The majority of courts to have confronted the question before the court came to the same conclusion, that substantial contribution claims are not permissible in Chapter 7. See, e.g., Lebron v. Mechem Fin. Inc. , 27 F.3d 937, 944 (3d Cir. 1994) ; In re HealthTrio, Inc. , 599 B.R. 119, 132 (D. Colo. 2019) ; In re Fontainebleau Las Vegas Holdings, LLC , 574 B.R. 895 (Bankr. S.D. Fla. 2017) ; Matter of Memory Lane Assisted Living of Bowdon LLC , No. 15-10373-WHD, 2017 WL 3475663 (Bankr. N.D. Ga. Aug. 11, 2017) ; In re Watson , 495 B.R. 88 (Bankr. D. Colo. 2013) ; In re Lambert , No. 04-30394-WRS, 2010 WL 3927067 (Bankr. M.D. Ala. Oct. 5, 2010) ; In re Courtney , 359 B.R. 883, 887 n.2 (Bankr. E.D. Tenn. 2007) ; In re Hackney , 351 B.R. 179 (Bankr. N.D. Ala. 2006).
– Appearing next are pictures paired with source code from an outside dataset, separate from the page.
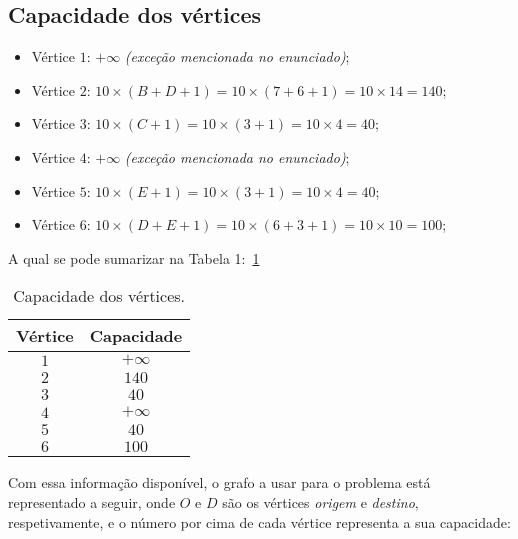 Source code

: \documentclass[a4paper,12pt]{article}
\begin{document}
\subsection*{Capacidade dos vértices}
\begin{itemize}
    \item Vértice $1$: $+\infty$ \textit{(exceção mencionada no enunciado)};
    \item Vértice $2$: $10 \times (B + D + 1) = 10 \times (7 + 6 + 1) = 10 \times 14 = 140$;
    \item Vértice $3$: $10 \times (C + 1) = 10 \times (3 + 1) = 10 \times 4 = 40$;
    \item Vértice $4$: $+\infty$ \textit{(exceção mencionada no enunciado)};
    \item Vértice $5$: $10 \times (E + 1) = 10 \times (3 + 1) = 10 \times 4 = 40$;
    \item Vértice $6$: $10 \times (D + E + 1) = 10 \times (6 + 3 + 1) = 10 \times 10 = 100$;
\end{itemize}

A qual se pode sumarizar na Tabela 1:~\ref{tab:capacidades}

\begin{table}[h!]
\centering
\label{tab:capacidades}
\begin{tabular}{@{}c c@{}}
\toprule
\textbf{Vértice} & \textbf{Capacidade} \\
\midrule
$1$ & $+\infty$ \\
$2$ & $140$       \\
$3$ & $40$       \\
$4$ & $+\infty$       \\
$5$ & $40$       \\
$6$ & $100$       \\
\bottomrule
\end{tabular}
\caption{Capacidade dos vértices.}
\end{table}

Com essa informação disponível, o grafo a usar para o problema está representado a seguir, onde $O$ e $D$ são os vértices \textit{origem} e \textit{destino}, respetivamente, e o número por cima de cada vértice representa a sua capacidade:
\end{document}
Nevertheless, the Galleria argues that such claims are permissible, and that its claim should be allowed. In support of its argument, the Galleria relies heavily on the only Circuit-level decision to follow the minority view and "hold that § 503(b)(3)(D) of the Bankruptcy Code does not divest bankruptcy courts of authority to allow reimbursement under § 503(b) of reasonable administrative expenses of creditors whose efforts substantially benefit the bankruptcy estate and its creditors in a Chapter 7 proceeding." Connolly , 802 F.3d at 819 (footnote omitted).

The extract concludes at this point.